START Exercise data

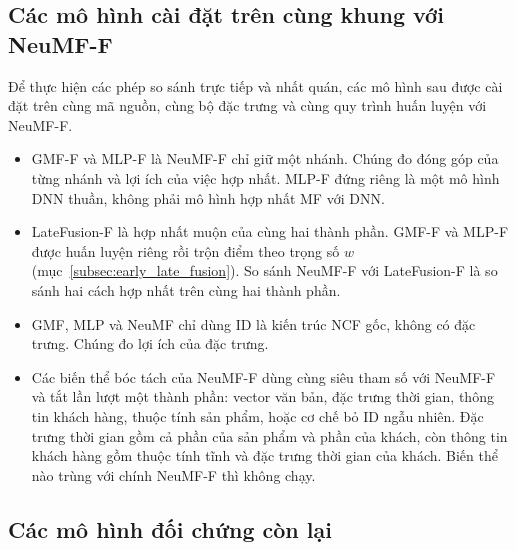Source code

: \subsection{Các mô hình cài đặt trên cùng khung với NeuMF-F}
\label{subsec:early_fusion_design}

Để thực hiện các phép so sánh trực tiếp và nhất quán, các mô hình sau được cài đặt trên cùng mã nguồn, cùng bộ đặc trưng và cùng quy trình huấn luyện với NeuMF-F.
\begin{itemize}
    \item GMF-F và MLP-F là NeuMF-F chỉ giữ một nhánh. Chúng đo đóng góp của từng nhánh và lợi ích của việc hợp nhất. MLP-F đứng riêng là một mô hình DNN thuần, không phải mô hình hợp nhất MF với DNN.
    \item LateFusion-F là hợp nhất muộn của cùng hai thành phần. GMF-F và MLP-F được huấn luyện riêng rồi trộn điểm theo trọng số $w$ (mục~\ref{subsec:early_late_fusion}). So sánh NeuMF-F với LateFusion-F là so sánh hai cách hợp nhất trên cùng hai thành phần.
    \item GMF, MLP và NeuMF chỉ dùng ID là kiến trúc NCF gốc, không có đặc trưng. Chúng đo lợi ích của đặc trưng.
    \item Các biến thể bóc tách của NeuMF-F dùng cùng siêu tham số với NeuMF-F và tắt lần lượt một thành phần: vector văn bản, đặc trưng thời gian, thông tin khách hàng, thuộc tính sản phẩm, hoặc cơ chế bỏ ID ngẫu nhiên. Đặc trưng thời gian gồm cả phần của sản phẩm và phần của khách, còn thông tin khách hàng gồm thuộc tính tĩnh và đặc trưng thời gian của khách. Biến thể nào trùng với chính NeuMF-F thì không chạy.
\end{itemize}

\subsection{Các mô hình đối chứng còn lại}
\label{subsec:other_baselines}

END Exercise data

### Task prompt:
In your copy of the material, match every word exactly and include no pictures.

### Answer space:
Source code

: \subsection{Các mô hình cài đặt trên cùng khung với NeuMF-F}
\label{subsec:early_fusion_design}

Để thực hiện các phép so sánh trực tiếp và nhất quán, các mô hình sau được cài đặt trên cùng mã nguồn, cùng bộ đặc trưng và cùng quy trình huấn luyện với NeuMF-F.
\begin{itemize}
    \item GMF-F và MLP-F là NeuMF-F chỉ giữ một nhánh. Chúng đo đóng góp của từng nhánh và lợi ích của việc hợp nhất. MLP-F đứng riêng là một mô hình DNN thuần, không phải mô hình hợp nhất MF với DNN.
    \item LateFusion-F là hợp nhất muộn của cùng hai thành phần. GMF-F và MLP-F được huấn luyện riêng rồi trộn điểm theo trọng số $w$ (mục~\ref{subsec:early_late_fusion}). So sánh NeuMF-F với LateFusion-F là so sánh hai cách hợp nhất trên cùng hai thành phần.
    \item GMF, MLP và NeuMF chỉ dùng ID là kiến trúc NCF gốc, không có đặc trưng. Chúng đo lợi ích của đặc trưng.
    \item Các biến thể bóc tách của NeuMF-F dùng cùng siêu tham số với NeuMF-F và tắt lần lượt một thành phần: vector văn bản, đặc trưng thời gian, thông tin khách hàng, thuộc tính sản phẩm, hoặc cơ chế bỏ ID ngẫu nhiên. Đặc trưng thời gian gồm cả phần của sản phẩm và phần của khách, còn thông tin khách hàng gồm thuộc tính tĩnh và đặc trưng thời gian của khách. Biến thể nào trùng với chính NeuMF-F thì không chạy.
\end{itemize}

\subsection{Các mô hình đối chứng còn lại}
\label{subsec:other_baselines}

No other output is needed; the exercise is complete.